Cisco is a giant provider of networking equipment, offering hardware, software and solutions related to networking, cybersecurity, the internet of things, and other areas.

The company is now actively integrating artificial intelligence across its product and service portfolio. In February 2024 Cisco and Nvidia  (NVDA)  said they planned to provide AI infrastructure solutions for data centers.

Related: Analysts revisit Nvidia stock price targets with Q3 earnings in focus

Cisco stock is up 14% year-to-date, while the Nasdaq Composite has gained 27% and competitor Arista has surged 64% over the same stretch.
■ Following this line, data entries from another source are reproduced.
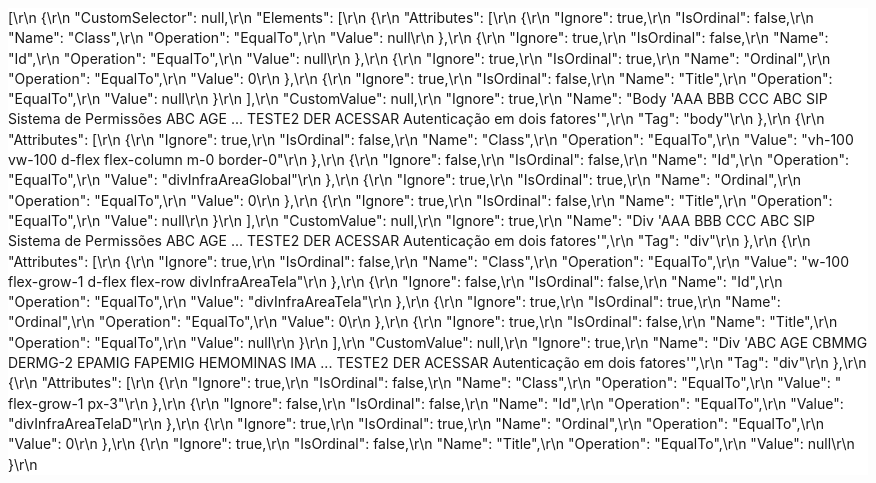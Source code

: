 [\r\n            {\r\n              \"CustomSelector\": null,\r\n              \"Elements\": [\r\n                {\r\n                  \"Attributes\": [\r\n                    {\r\n                      \"Ignore\": true,\r\n                      \"IsOrdinal\": false,\r\n                      \"Name\": \"Class\",\r\n                      \"Operation\": \"EqualTo\",\r\n                      \"Value\": null\r\n                    },\r\n                    {\r\n                      \"Ignore\": true,\r\n                      \"IsOrdinal\": false,\r\n                      \"Name\": \"Id\",\r\n                      \"Operation\": \"EqualTo\",\r\n                      \"Value\": null\r\n                    },\r\n                    {\r\n                      \"Ignore\": true,\r\n                      \"IsOrdinal\": true,\r\n                      \"Name\": \"Ordinal\",\r\n                      \"Operation\": \"EqualTo\",\r\n                      \"Value\": 0\r\n                    },\r\n                    {\r\n                      \"Ignore\": true,\r\n                      \"IsOrdinal\": false,\r\n                      \"Name\": \"Title\",\r\n                      \"Operation\": \"EqualTo\",\r\n                      \"Value\": null\r\n                    }\r\n                  ],\r\n                  \"CustomValue\": null,\r\n                  \"Ignore\": true,\r\n                  \"Name\": \"Body 'AAA BBB CCC ABC SIP Sistema de Permissões ABC AGE  ...  TESTE2 DER ACESSAR Autenticação em dois fatores'\",\r\n                  \"Tag\": \"body\"\r\n                },\r\n                {\r\n                  \"Attributes\": [\r\n                    {\r\n                      \"Ignore\": true,\r\n                      \"IsOrdinal\": false,\r\n                      \"Name\": \"Class\",\r\n                      \"Operation\": \"EqualTo\",\r\n                      \"Value\": \"vh-100 vw-100 d-flex flex-column m-0 border-0\"\r\n                    },\r\n                    {\r\n                      \"Ignore\": false,\r\n                      \"IsOrdinal\": false,\r\n                      \"Name\": \"Id\",\r\n                      \"Operation\": \"EqualTo\",\r\n                      \"Value\": \"divInfraAreaGlobal\"\r\n                    },\r\n                    {\r\n                      \"Ignore\": true,\r\n                      \"IsOrdinal\": true,\r\n                      \"Name\": \"Ordinal\",\r\n                      \"Operation\": \"EqualTo\",\r\n                      \"Value\": 0\r\n                    },\r\n                    {\r\n                      \"Ignore\": true,\r\n                      \"IsOrdinal\": false,\r\n                      \"Name\": \"Title\",\r\n                      \"Operation\": \"EqualTo\",\r\n                      \"Value\": null\r\n                    }\r\n                  ],\r\n                  \"CustomValue\": null,\r\n                  \"Ignore\": true,\r\n                  \"Name\": \"Div 'AAA BBB CCC ABC SIP Sistema de Permissões ABC AGE  ...  TESTE2 DER ACESSAR Autenticação em dois fatores'\",\r\n                  \"Tag\": \"div\"\r\n                },\r\n                {\r\n                  \"Attributes\": [\r\n                    {\r\n                      \"Ignore\": true,\r\n                      \"IsOrdinal\": false,\r\n                      \"Name\": \"Class\",\r\n                      \"Operation\": \"EqualTo\",\r\n                      \"Value\": \"w-100  flex-grow-1 d-flex flex-row  divInfraAreaTela\"\r\n                    },\r\n                    {\r\n                      \"Ignore\": false,\r\n                      \"IsOrdinal\": false,\r\n                      \"Name\": \"Id\",\r\n                      \"Operation\": \"EqualTo\",\r\n                      \"Value\": \"divInfraAreaTela\"\r\n                    },\r\n                    {\r\n                      \"Ignore\": true,\r\n                      \"IsOrdinal\": true,\r\n                      \"Name\": \"Ordinal\",\r\n                      \"Operation\": \"EqualTo\",\r\n                      \"Value\": 0\r\n                    },\r\n                    {\r\n                      \"Ignore\": true,\r\n                      \"IsOrdinal\": false,\r\n                      \"Name\": \"Title\",\r\n                      \"Operation\": \"EqualTo\",\r\n                      \"Value\": null\r\n                    }\r\n                  ],\r\n                  \"CustomValue\": null,\r\n                  \"Ignore\": true,\r\n                  \"Name\": \"Div 'ABC AGE CBMMG DERMG-2 EPAMIG FAPEMIG HEMOMINAS IMA  ...  TESTE2 DER ACESSAR Autenticação em dois fatores'\",\r\n                  \"Tag\": \"div\"\r\n                },\r\n                {\r\n                  \"Attributes\": [\r\n                    {\r\n                      \"Ignore\": true,\r\n                      \"IsOrdinal\": false,\r\n                      \"Name\": \"Class\",\r\n                      \"Operation\": \"EqualTo\",\r\n                      \"Value\": \" flex-grow-1 px-3\"\r\n                    },\r\n                    {\r\n                      \"Ignore\": false,\r\n                      \"IsOrdinal\": false,\r\n                      \"Name\": \"Id\",\r\n                      \"Operation\": \"EqualTo\",\r\n                      \"Value\": \"divInfraAreaTelaD\"\r\n                    },\r\n                    {\r\n                      \"Ignore\": true,\r\n                      \"IsOrdinal\": true,\r\n                      \"Name\": \"Ordinal\",\r\n                      \"Operation\": \"EqualTo\",\r\n                      \"Value\": 0\r\n                    },\r\n                    {\r\n                      \"Ignore\": true,\r\n                      \"IsOrdinal\": false,\r\n                      \"Name\": \"Title\",\r\n                      \"Operation\": \"EqualTo\",\r\n                      \"Value\": null\r\n                    }\r\n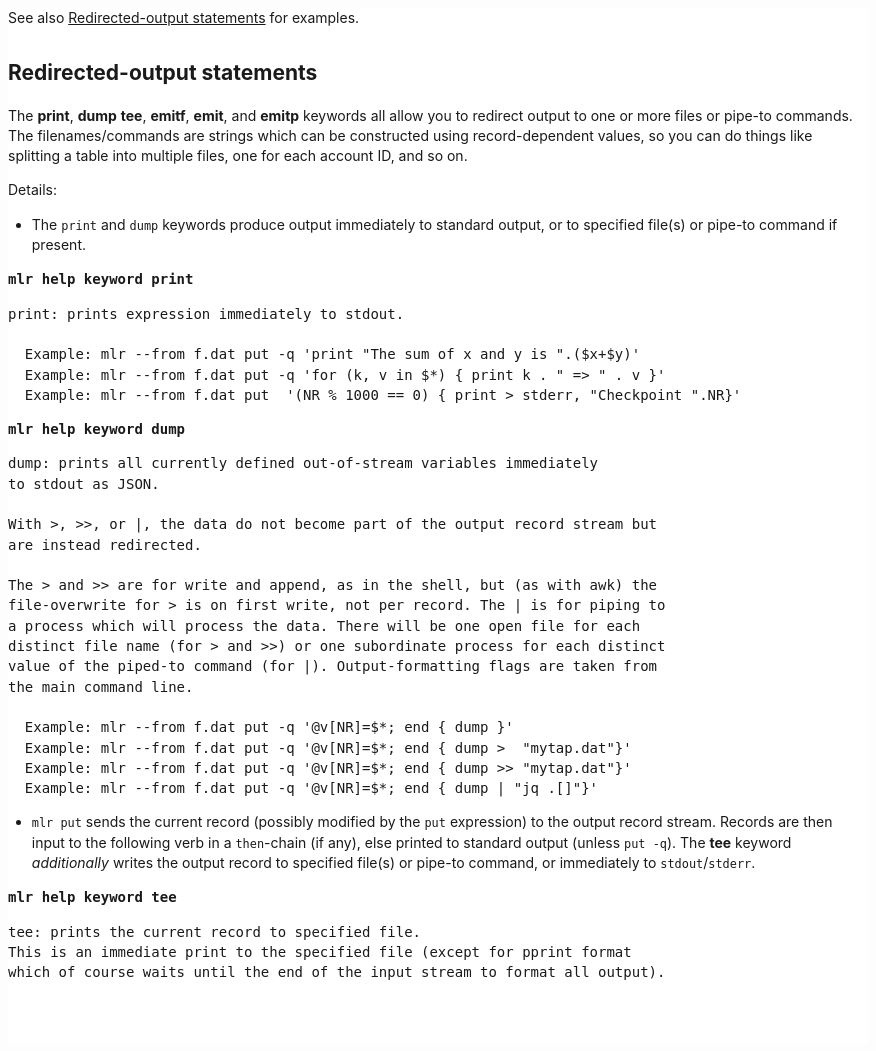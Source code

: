 See also [Redirected-output statements](reference-dsl-output-statements.md#redirected-output-statements) for examples.

## Redirected-output statements

The **print**, **dump** **tee**, **emitf**, **emit**, and **emitp** keywords all allow you to redirect output to one or more files or pipe-to commands. The filenames/commands are strings which can be constructed using record-dependent values, so you can do things like splitting a table into multiple files, one for each account ID, and so on.

Details:

* The `print` and `dump` keywords produce output immediately to standard output, or to specified file(s) or pipe-to command if present.

<pre class="pre-highlight-in-pair">
<b>mlr help keyword print</b>
</pre>
<pre class="pre-non-highlight-in-pair">
print: prints expression immediately to stdout.

  Example: mlr --from f.dat put -q 'print "The sum of x and y is ".($x+$y)'
  Example: mlr --from f.dat put -q 'for (k, v in $*) { print k . " => " . v }'
  Example: mlr --from f.dat put  '(NR % 1000 == 0) { print > stderr, "Checkpoint ".NR}'
</pre>

<pre class="pre-highlight-in-pair">
<b>mlr help keyword dump</b>
</pre>
<pre class="pre-non-highlight-in-pair">
dump: prints all currently defined out-of-stream variables immediately
to stdout as JSON.

With >, >>, or |, the data do not become part of the output record stream but
are instead redirected.

The > and >> are for write and append, as in the shell, but (as with awk) the
file-overwrite for > is on first write, not per record. The | is for piping to
a process which will process the data. There will be one open file for each
distinct file name (for > and >>) or one subordinate process for each distinct
value of the piped-to command (for |). Output-formatting flags are taken from
the main command line.

  Example: mlr --from f.dat put -q '@v[NR]=$*; end { dump }'
  Example: mlr --from f.dat put -q '@v[NR]=$*; end { dump >  "mytap.dat"}'
  Example: mlr --from f.dat put -q '@v[NR]=$*; end { dump >> "mytap.dat"}'
  Example: mlr --from f.dat put -q '@v[NR]=$*; end { dump | "jq .[]"}'
</pre>

* `mlr put` sends the current record (possibly modified by the `put` expression) to the output record stream. Records are then input to the following verb in a `then`-chain (if any), else printed to standard output (unless `put -q`). The **tee** keyword *additionally* writes the output record to specified file(s) or pipe-to command, or immediately to `stdout`/`stderr`.

<pre class="pre-highlight-in-pair">
<b>mlr help keyword tee</b>
</pre>
<pre class="pre-non-highlight-in-pair">
tee: prints the current record to specified file.
This is an immediate print to the specified file (except for pprint format
which of course waits until the end of the input stream to format all output).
Year-to-date, Cisco shares are up 14%, trailing the S&P 500's 26% gain.

NurPhoto/Getty Images

Cisco reports mixed quarter; stock drops

On Nov. 13 Cisco reported its fourth straight quarter of lower revenue. The stock fell 2% after the results.

For the fiscal first quarter ended Oct. 26 the company earned an adjusted 91 cents a share, beating the Wall Street analyst consensus estimate of 87 cents. Revenue reached $13.84 billion, above the $13.77 billion consensus and down 6% from $14.7 billion a year earlier.
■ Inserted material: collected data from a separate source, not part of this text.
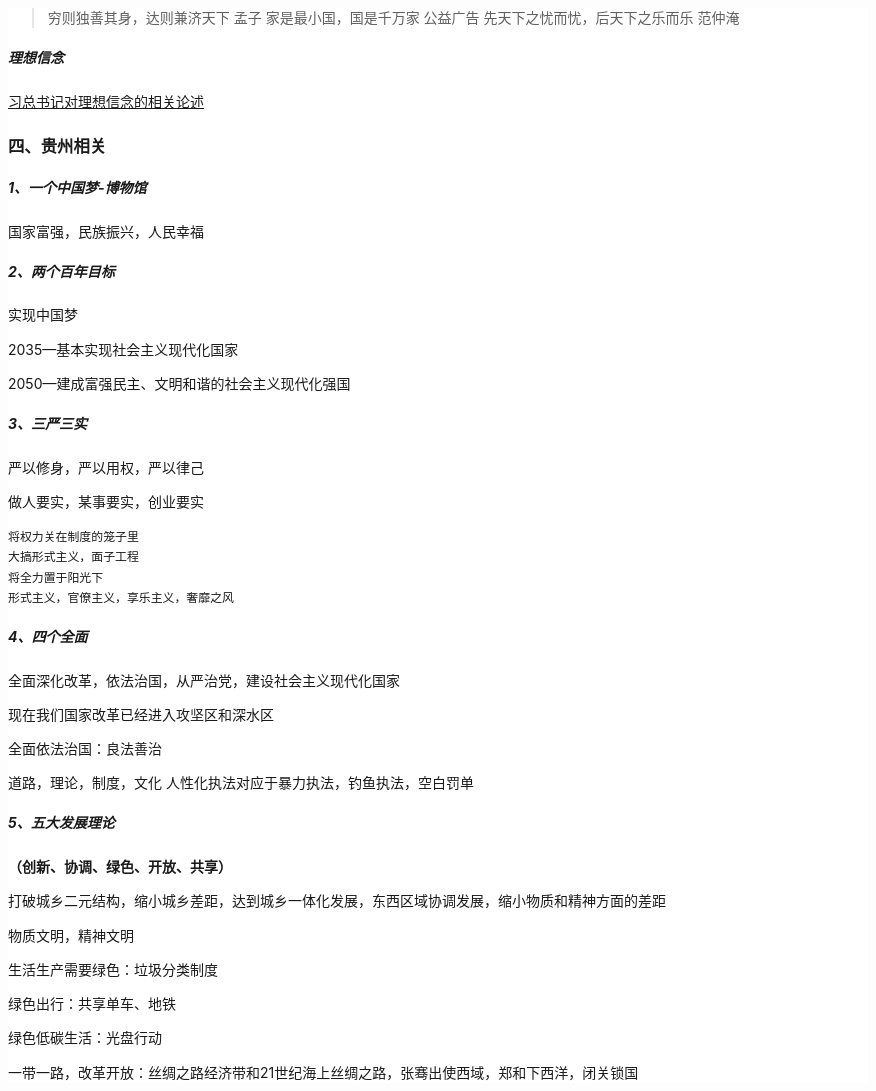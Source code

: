 >穷则独善其身，达则兼济天下        孟子
>家是最小国，国是千万家           公益广告
>先天下之忧而忧，后天下之乐而乐     范仲淹

##### 理想信念

[习总书记对理想信念的相关论述](http://www.ce.cn/xwzx/gnsz/szyw/202111/01/t20211101_37047065.shtml)

### 四、贵州相关

##### 1、一个中国梦-博物馆

国家富强，民族振兴，人民幸福

##### 2、两个百年目标

实现中国梦

2035—基本实现社会主义现代化国家

2050—建成富强民主、文明和谐的社会主义现代化强国

##### 3、三严三实

严以修身，严以用权，严以律己    

做人要实，某事要实，创业要实

```
将权力关在制度的笼子里
大搞形式主义，面子工程
将全力置于阳光下
形式主义，官僚主义，享乐主义，奢靡之风
```

##### 4、四个全面

全面深化改革，依法治国，从严治党，建设社会主义现代化国家

现在我们国家改革已经进入攻坚区和深水区

全面依法治国：良法善治       

道路，理论，制度，文化       人性化执法对应于暴力执法，钓鱼执法，空白罚单

##### 5、五大发展理论

**（创新、协调、绿色、开放、共享）**

打破城乡二元结构，缩小城乡差距，达到城乡一体化发展，东西区域协调发展，缩小物质和精神方面的差距

物质文明，精神文明

生活生产需要绿色：垃圾分类制度

绿色出行：共享单车、地铁

绿色低碳生活：光盘行动

一带一路，改革开放：丝绸之路经济带和21世纪海上丝绸之路，张骞出使西域，郑和下西洋，闭关锁国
Within segment performances, revenue from networking, Cisco's largest segment, fell 23% to $6.75 billion, missing the $6.8 billion estimate, CNBC reported. Security revenue doubled to $2.02 billion, surpassing the $1.93 billion forecast.

Related: Analyst doubles stock price target for under-the-radar AI stock

Chief Executive Chuck Robbins noted strong demand for AI infrastructure, with more than $300 million in AI-related orders during the quarter.
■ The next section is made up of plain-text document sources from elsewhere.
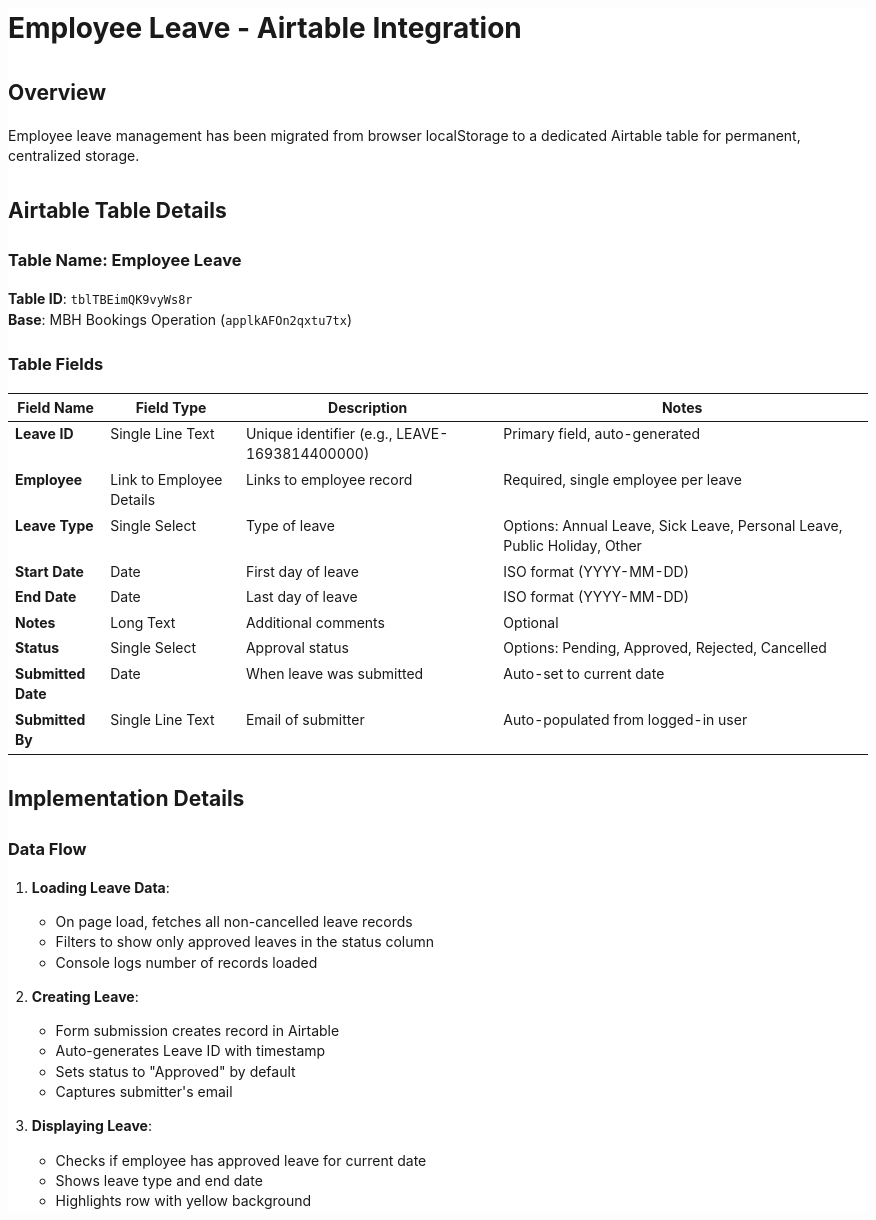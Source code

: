 # Employee Leave - Airtable Integration

## Overview
Employee leave management has been migrated from browser localStorage to a dedicated Airtable table for permanent, centralized storage.

## Airtable Table Details

### Table Name: Employee Leave
**Table ID**: `tblTBEimQK9vyWs8r`  
**Base**: MBH Bookings Operation (`applkAFOn2qxtu7tx`)

### Table Fields

| Field Name | Field Type | Description | Notes |
|------------|------------|-------------|-------|
| **Leave ID** | Single Line Text | Unique identifier (e.g., LEAVE-1693814400000) | Primary field, auto-generated |
| **Employee** | Link to Employee Details | Links to employee record | Required, single employee per leave |
| **Leave Type** | Single Select | Type of leave | Options: Annual Leave, Sick Leave, Personal Leave, Public Holiday, Other |
| **Start Date** | Date | First day of leave | ISO format (YYYY-MM-DD) |
| **End Date** | Date | Last day of leave | ISO format (YYYY-MM-DD) |
| **Notes** | Long Text | Additional comments | Optional |
| **Status** | Single Select | Approval status | Options: Pending, Approved, Rejected, Cancelled |
| **Submitted Date** | Date | When leave was submitted | Auto-set to current date |
| **Submitted By** | Single Line Text | Email of submitter | Auto-populated from logged-in user |

## Implementation Details

### Data Flow

1. **Loading Leave Data**:
   - On page load, fetches all non-cancelled leave records
   - Filters to show only approved leaves in the status column
   - Console logs number of records loaded

2. **Creating Leave**:
   - Form submission creates record in Airtable
   - Auto-generates Leave ID with timestamp
   - Sets status to "Approved" by default
   - Captures submitter's email

3. **Displaying Leave**:
   - Checks if employee has approved leave for current date
   - Shows leave type and end date
   - Highlights row with yellow background
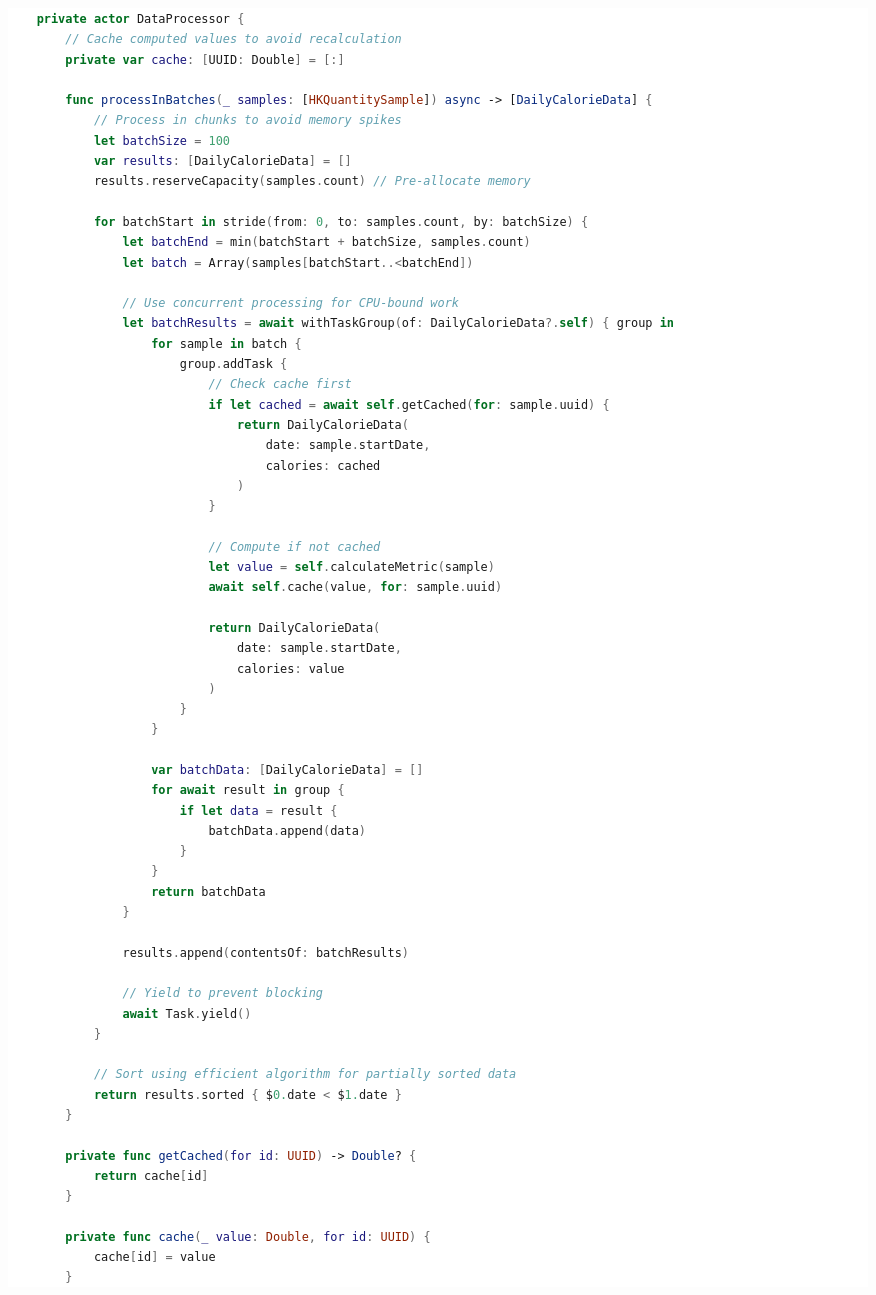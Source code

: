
 ```swift
    private actor DataProcessor {
        // Cache computed values to avoid recalculation
        private var cache: [UUID: Double] = [:]
        
        func processInBatches(_ samples: [HKQuantitySample]) async -> [DailyCalorieData] {
            // Process in chunks to avoid memory spikes
            let batchSize = 100
            var results: [DailyCalorieData] = []
            results.reserveCapacity(samples.count) // Pre-allocate memory
            
            for batchStart in stride(from: 0, to: samples.count, by: batchSize) {
                let batchEnd = min(batchStart + batchSize, samples.count)
                let batch = Array(samples[batchStart..<batchEnd])
                
                // Use concurrent processing for CPU-bound work
                let batchResults = await withTaskGroup(of: DailyCalorieData?.self) { group in
                    for sample in batch {
                        group.addTask {
                            // Check cache first
                            if let cached = await self.getCached(for: sample.uuid) {
                                return DailyCalorieData(
                                    date: sample.startDate,
                                    calories: cached
                                )
                            }
                            
                            // Compute if not cached
                            let value = self.calculateMetric(sample)
                            await self.cache(value, for: sample.uuid)
                            
                            return DailyCalorieData(
                                date: sample.startDate,
                                calories: value
                            )
                        }
                    }
                    
                    var batchData: [DailyCalorieData] = []
                    for await result in group {
                        if let data = result {
                            batchData.append(data)
                        }
                    }
                    return batchData
                }
                
                results.append(contentsOf: batchResults)
                
                // Yield to prevent blocking
                await Task.yield()
            }
            
            // Sort using efficient algorithm for partially sorted data
            return results.sorted { $0.date < $1.date }
        }
        
        private func getCached(for id: UUID) -> Double? {
            return cache[id]
        }
        
        private func cache(_ value: Double, for id: UUID) {
            cache[id] = value
        }
```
"We have earned more design wins and remain confident that we will exceed our target of $1 billion of AI orders this fiscal year from web-scale customers," Robbins said.

Cisco has partnered with Nvidia for AI hardware and plans to support additional GPUs as market needs evolve.

While AI initiatives are promising, near-term headwinds in networking and government spending remain a concern for investors.

Chief Financial Officer Scott Herren said U.S. government deals have been delayed due to the Fiscal Responsibility Act of 2023, which limits spending. But Herren anticipates budget clarity soon.

The company raised full-year guidance, projecting adjusted EPS of $3.60 to $3.66 and revenue of $55.3 billion to $56.3 billion, indicating growth of 3.3% at the midpoint.

Analysts raise Cisco stock price targets after earnings

A number of analysts have raised their stock price targets on Cisco after the fiscal Q1 report.

Bank of America raised its target to $72 from $60 with a buy rating, thefly.com reported.

The analyst highlighted better-than-expected earnings and revenue growth and expected faster growth in the second half, driven by robust cloud/AI and security orders.

UBS raised its Cisco price target to $62 from $55 while maintaining a neutral rating.

The analyst noted that Cisco's product orders rose 9%, excluding Splunk, compared with a 6% increase last quarter, signaling a turnaround in the business.

Cisco's acquisition of Splunk was completed in March 2024. Splunk specializes in software for searching, monitoring and analyzing machine-generated data.

Although AI revenue recognition depends on factors beyond Cisco's control, the company expects to start recognizing this revenue in the second half of 2025, the analyst said.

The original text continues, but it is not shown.